Kantong empedu dilapisi oleh satu, sangat dilipat, epitel kolumnar tinggi
yang mengandung kolesterol dan lemak gelembung-gelembung. Lendir
disekresikan ke kandung empedu berasal dari kelenjar tubuloalveolar
ditemukan di mukosa yang melapisi infundibulum dan leher kandung
empedu, tetapi absen dari tubuh dan fundus. Lapisan epitel kandung empedu
didukung oleh lamina propria. Lapisan otot memiliki serat longitudinal dan
melingkar miring, tapi tanpa lapisan berkembang dengan baik. Subserosa
perimuskular mengandung jaringan ikat, saraf, pembuluh, limfatik, dan
adiposit. Hal ini ditutupi oleh serosa kecuali kantong empedu tertanam dalam
hati. Kantong empedu berbeda histologis dari saluran pencernaan dalam hal
ini tidak memiliki mukosa muskularis dan submukosa.

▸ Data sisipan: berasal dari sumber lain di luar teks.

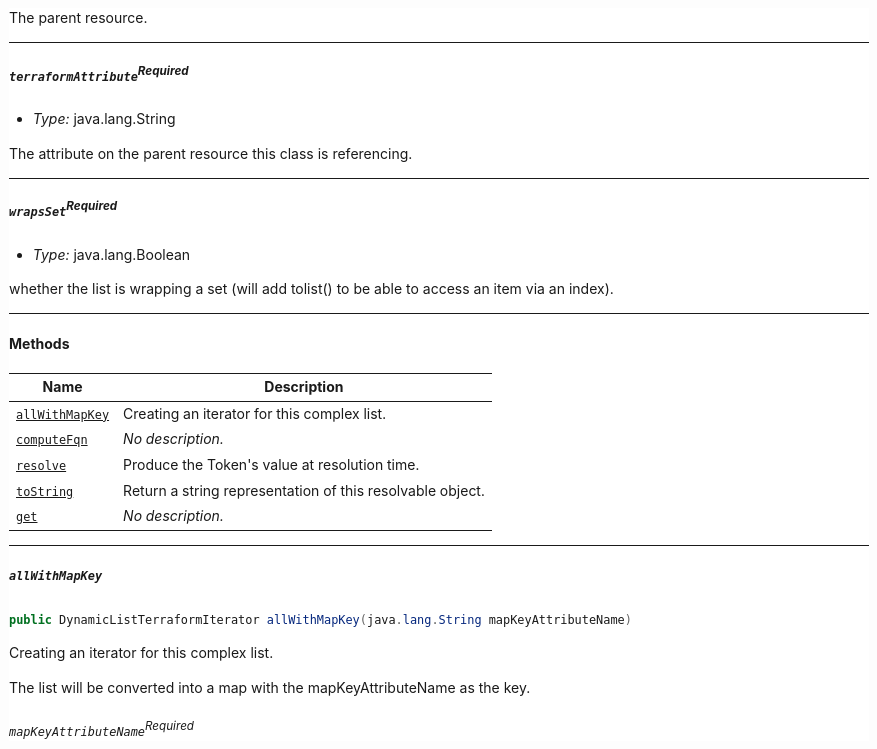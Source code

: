 The parent resource.

---

##### `terraformAttribute`<sup>Required</sup> <a name="terraformAttribute" id="rhizo-co-terraform-provider-oci.dataOciGenerativeAiAgentKnowledgeBase.DataOciGenerativeAiAgentKnowledgeBaseIndexConfigDatabaseConnectionList.Initializer.parameter.terraformAttribute"></a>

- *Type:* java.lang.String

The attribute on the parent resource this class is referencing.

---

##### `wrapsSet`<sup>Required</sup> <a name="wrapsSet" id="rhizo-co-terraform-provider-oci.dataOciGenerativeAiAgentKnowledgeBase.DataOciGenerativeAiAgentKnowledgeBaseIndexConfigDatabaseConnectionList.Initializer.parameter.wrapsSet"></a>

- *Type:* java.lang.Boolean

whether the list is wrapping a set (will add tolist() to be able to access an item via an index).

---

#### Methods <a name="Methods" id="Methods"></a>

| **Name** | **Description** |
| --- | --- |
| <code><a href="#rhizo-co-terraform-provider-oci.dataOciGenerativeAiAgentKnowledgeBase.DataOciGenerativeAiAgentKnowledgeBaseIndexConfigDatabaseConnectionList.allWithMapKey">allWithMapKey</a></code> | Creating an iterator for this complex list. |
| <code><a href="#rhizo-co-terraform-provider-oci.dataOciGenerativeAiAgentKnowledgeBase.DataOciGenerativeAiAgentKnowledgeBaseIndexConfigDatabaseConnectionList.computeFqn">computeFqn</a></code> | *No description.* |
| <code><a href="#rhizo-co-terraform-provider-oci.dataOciGenerativeAiAgentKnowledgeBase.DataOciGenerativeAiAgentKnowledgeBaseIndexConfigDatabaseConnectionList.resolve">resolve</a></code> | Produce the Token's value at resolution time. |
| <code><a href="#rhizo-co-terraform-provider-oci.dataOciGenerativeAiAgentKnowledgeBase.DataOciGenerativeAiAgentKnowledgeBaseIndexConfigDatabaseConnectionList.toString">toString</a></code> | Return a string representation of this resolvable object. |
| <code><a href="#rhizo-co-terraform-provider-oci.dataOciGenerativeAiAgentKnowledgeBase.DataOciGenerativeAiAgentKnowledgeBaseIndexConfigDatabaseConnectionList.get">get</a></code> | *No description.* |

---

##### `allWithMapKey` <a name="allWithMapKey" id="rhizo-co-terraform-provider-oci.dataOciGenerativeAiAgentKnowledgeBase.DataOciGenerativeAiAgentKnowledgeBaseIndexConfigDatabaseConnectionList.allWithMapKey"></a>

```java
public DynamicListTerraformIterator allWithMapKey(java.lang.String mapKeyAttributeName)
```

Creating an iterator for this complex list.

The list will be converted into a map with the mapKeyAttributeName as the key.

###### `mapKeyAttributeName`<sup>Required</sup> <a name="mapKeyAttributeName" id="rhizo-co-terraform-provider-oci.dataOciGenerativeAiAgentKnowledgeBase.DataOciGenerativeAiAgentKnowledgeBaseIndexConfigDatabaseConnectionList.allWithMapKey.parameter.mapKeyAttributeName"></a>
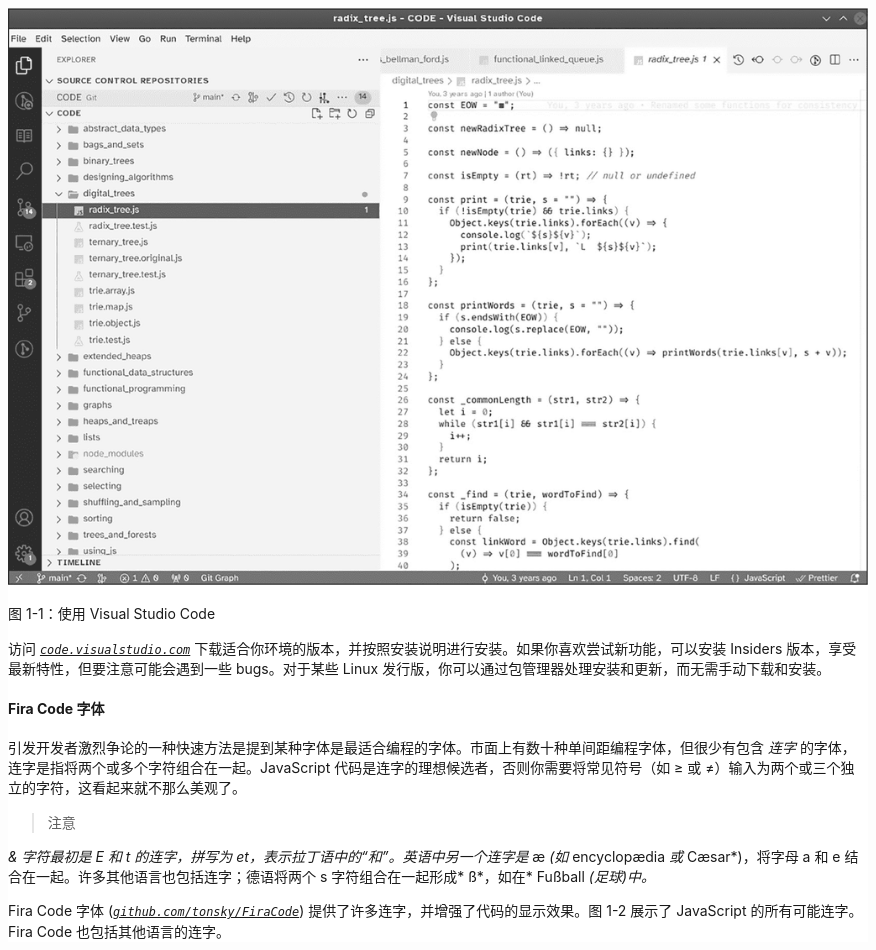 ![](img/Figure1-1.jpg)

图 1-1：使用 Visual Studio Code

访问 *[`code.visualstudio.com`](https://code.visualstudio.com)* 下载适合你环境的版本，并按照安装说明进行安装。如果你喜欢尝试新功能，可以安装 Insiders 版本，享受最新特性，但要注意可能会遇到一些 bugs。对于某些 Linux 发行版，你可以通过包管理器处理安装和更新，而无需手动下载和安装。

#### Fira Code 字体

引发开发者激烈争论的一种快速方法是提到某种字体是最适合编程的字体。市面上有数十种单间距编程字体，但很少有包含 *连字* 的字体，连字是指将两个或多个字符组合在一起。JavaScript 代码是连字的理想候选者，否则你需要将常见符号（如 ≥ 或 ≠）输入为两个或三个独立的字符，这看起来就不那么美观了。

> 注意

*& 字符最初是 E 和 t 的连字，拼写为 et，表示拉丁语中的“和”。英语中另一个连字是* æ *(如* encyclopædia *或* Cæsar*)，将字母 a 和 e 结合在一起。许多其他语言也包括连字；德语将两个 s 字符组合在一起形成* ß*，如在* Fußball *(足球)中。*

Fira Code 字体 (*[`github.com/tonsky/FiraCode`](https://github.com/tonsky/FiraCode)*) 提供了许多连字，并增强了代码的显示效果。图 1-2 展示了 JavaScript 的所有可能连字。Fira Code 也包括其他语言的连字。
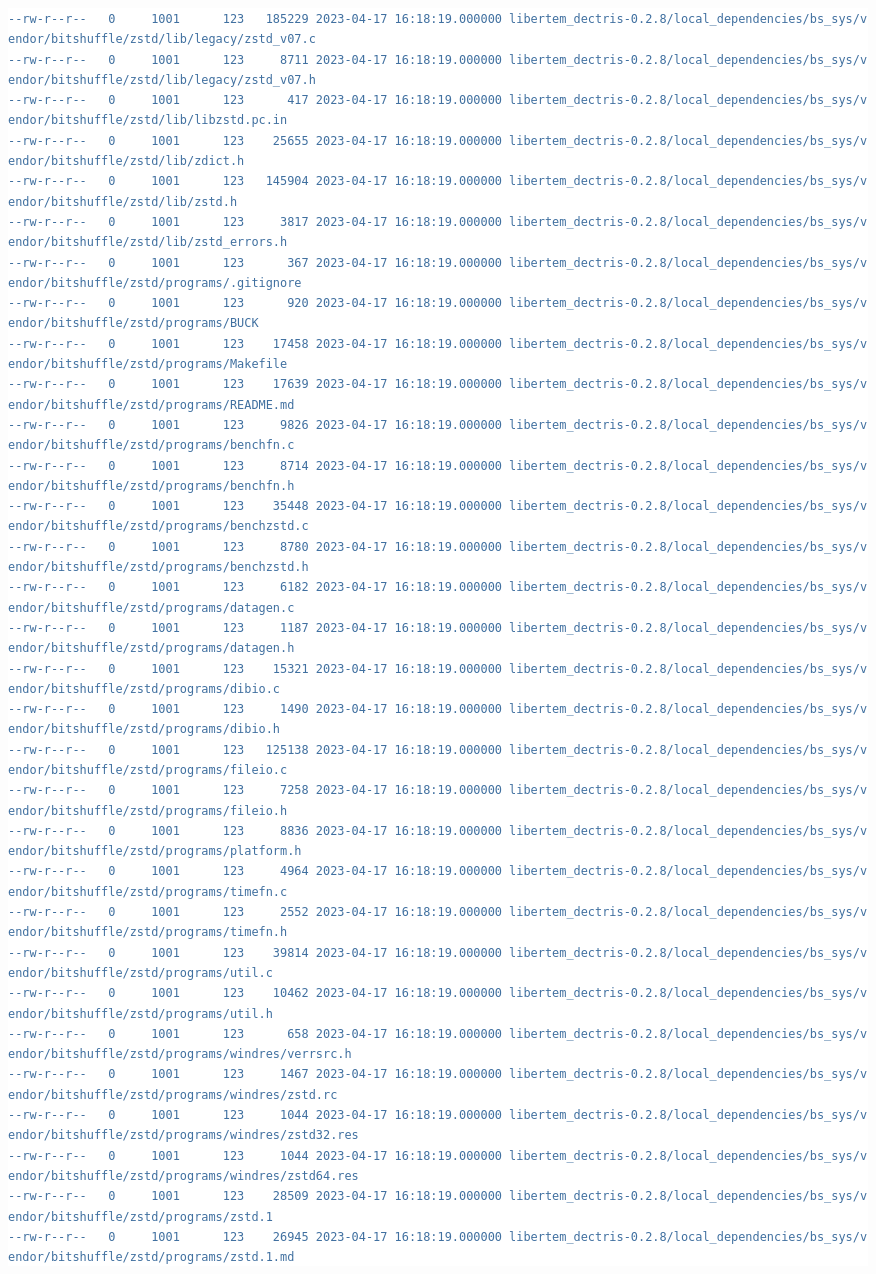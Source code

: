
 ```diff
--rw-r--r--   0     1001      123   185229 2023-04-17 16:18:19.000000 libertem_dectris-0.2.8/local_dependencies/bs_sys/vendor/bitshuffle/zstd/lib/legacy/zstd_v07.c
--rw-r--r--   0     1001      123     8711 2023-04-17 16:18:19.000000 libertem_dectris-0.2.8/local_dependencies/bs_sys/vendor/bitshuffle/zstd/lib/legacy/zstd_v07.h
--rw-r--r--   0     1001      123      417 2023-04-17 16:18:19.000000 libertem_dectris-0.2.8/local_dependencies/bs_sys/vendor/bitshuffle/zstd/lib/libzstd.pc.in
--rw-r--r--   0     1001      123    25655 2023-04-17 16:18:19.000000 libertem_dectris-0.2.8/local_dependencies/bs_sys/vendor/bitshuffle/zstd/lib/zdict.h
--rw-r--r--   0     1001      123   145904 2023-04-17 16:18:19.000000 libertem_dectris-0.2.8/local_dependencies/bs_sys/vendor/bitshuffle/zstd/lib/zstd.h
--rw-r--r--   0     1001      123     3817 2023-04-17 16:18:19.000000 libertem_dectris-0.2.8/local_dependencies/bs_sys/vendor/bitshuffle/zstd/lib/zstd_errors.h
--rw-r--r--   0     1001      123      367 2023-04-17 16:18:19.000000 libertem_dectris-0.2.8/local_dependencies/bs_sys/vendor/bitshuffle/zstd/programs/.gitignore
--rw-r--r--   0     1001      123      920 2023-04-17 16:18:19.000000 libertem_dectris-0.2.8/local_dependencies/bs_sys/vendor/bitshuffle/zstd/programs/BUCK
--rw-r--r--   0     1001      123    17458 2023-04-17 16:18:19.000000 libertem_dectris-0.2.8/local_dependencies/bs_sys/vendor/bitshuffle/zstd/programs/Makefile
--rw-r--r--   0     1001      123    17639 2023-04-17 16:18:19.000000 libertem_dectris-0.2.8/local_dependencies/bs_sys/vendor/bitshuffle/zstd/programs/README.md
--rw-r--r--   0     1001      123     9826 2023-04-17 16:18:19.000000 libertem_dectris-0.2.8/local_dependencies/bs_sys/vendor/bitshuffle/zstd/programs/benchfn.c
--rw-r--r--   0     1001      123     8714 2023-04-17 16:18:19.000000 libertem_dectris-0.2.8/local_dependencies/bs_sys/vendor/bitshuffle/zstd/programs/benchfn.h
--rw-r--r--   0     1001      123    35448 2023-04-17 16:18:19.000000 libertem_dectris-0.2.8/local_dependencies/bs_sys/vendor/bitshuffle/zstd/programs/benchzstd.c
--rw-r--r--   0     1001      123     8780 2023-04-17 16:18:19.000000 libertem_dectris-0.2.8/local_dependencies/bs_sys/vendor/bitshuffle/zstd/programs/benchzstd.h
--rw-r--r--   0     1001      123     6182 2023-04-17 16:18:19.000000 libertem_dectris-0.2.8/local_dependencies/bs_sys/vendor/bitshuffle/zstd/programs/datagen.c
--rw-r--r--   0     1001      123     1187 2023-04-17 16:18:19.000000 libertem_dectris-0.2.8/local_dependencies/bs_sys/vendor/bitshuffle/zstd/programs/datagen.h
--rw-r--r--   0     1001      123    15321 2023-04-17 16:18:19.000000 libertem_dectris-0.2.8/local_dependencies/bs_sys/vendor/bitshuffle/zstd/programs/dibio.c
--rw-r--r--   0     1001      123     1490 2023-04-17 16:18:19.000000 libertem_dectris-0.2.8/local_dependencies/bs_sys/vendor/bitshuffle/zstd/programs/dibio.h
--rw-r--r--   0     1001      123   125138 2023-04-17 16:18:19.000000 libertem_dectris-0.2.8/local_dependencies/bs_sys/vendor/bitshuffle/zstd/programs/fileio.c
--rw-r--r--   0     1001      123     7258 2023-04-17 16:18:19.000000 libertem_dectris-0.2.8/local_dependencies/bs_sys/vendor/bitshuffle/zstd/programs/fileio.h
--rw-r--r--   0     1001      123     8836 2023-04-17 16:18:19.000000 libertem_dectris-0.2.8/local_dependencies/bs_sys/vendor/bitshuffle/zstd/programs/platform.h
--rw-r--r--   0     1001      123     4964 2023-04-17 16:18:19.000000 libertem_dectris-0.2.8/local_dependencies/bs_sys/vendor/bitshuffle/zstd/programs/timefn.c
--rw-r--r--   0     1001      123     2552 2023-04-17 16:18:19.000000 libertem_dectris-0.2.8/local_dependencies/bs_sys/vendor/bitshuffle/zstd/programs/timefn.h
--rw-r--r--   0     1001      123    39814 2023-04-17 16:18:19.000000 libertem_dectris-0.2.8/local_dependencies/bs_sys/vendor/bitshuffle/zstd/programs/util.c
--rw-r--r--   0     1001      123    10462 2023-04-17 16:18:19.000000 libertem_dectris-0.2.8/local_dependencies/bs_sys/vendor/bitshuffle/zstd/programs/util.h
--rw-r--r--   0     1001      123      658 2023-04-17 16:18:19.000000 libertem_dectris-0.2.8/local_dependencies/bs_sys/vendor/bitshuffle/zstd/programs/windres/verrsrc.h
--rw-r--r--   0     1001      123     1467 2023-04-17 16:18:19.000000 libertem_dectris-0.2.8/local_dependencies/bs_sys/vendor/bitshuffle/zstd/programs/windres/zstd.rc
--rw-r--r--   0     1001      123     1044 2023-04-17 16:18:19.000000 libertem_dectris-0.2.8/local_dependencies/bs_sys/vendor/bitshuffle/zstd/programs/windres/zstd32.res
--rw-r--r--   0     1001      123     1044 2023-04-17 16:18:19.000000 libertem_dectris-0.2.8/local_dependencies/bs_sys/vendor/bitshuffle/zstd/programs/windres/zstd64.res
--rw-r--r--   0     1001      123    28509 2023-04-17 16:18:19.000000 libertem_dectris-0.2.8/local_dependencies/bs_sys/vendor/bitshuffle/zstd/programs/zstd.1
--rw-r--r--   0     1001      123    26945 2023-04-17 16:18:19.000000 libertem_dectris-0.2.8/local_dependencies/bs_sys/vendor/bitshuffle/zstd/programs/zstd.1.md
```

Empedu di sekresi oleh sel hepar ke dalam ductulus biliaris yang bersatu
menjadi ductulus biliaris interlobularis yang bergabung untuk membentuk
ductus hepaticus dexter dan ductus hepaticus sinister. Ductus hepaticus
dexter menyalurkan empedu dari lobus hepatis dexter, dan ductus hepaticus
sinister menyalurkan empedu dari lobus hepatis sinister, termasuk lobus
caudatus dan hampir seluruh lobus quadratus. Setelah melewati porta
hepatis, kedua ductus hepaticus bersatu untuk membentuk ductus hepaticus
communis. Dari sebelah kanan ductus cysticus bersatu dengan ductus
hepaticus communis untuk membentuk ductus choledochus (biliaris) yang
membawa empedu ke dalam duodenum. (Moore KL, 2002)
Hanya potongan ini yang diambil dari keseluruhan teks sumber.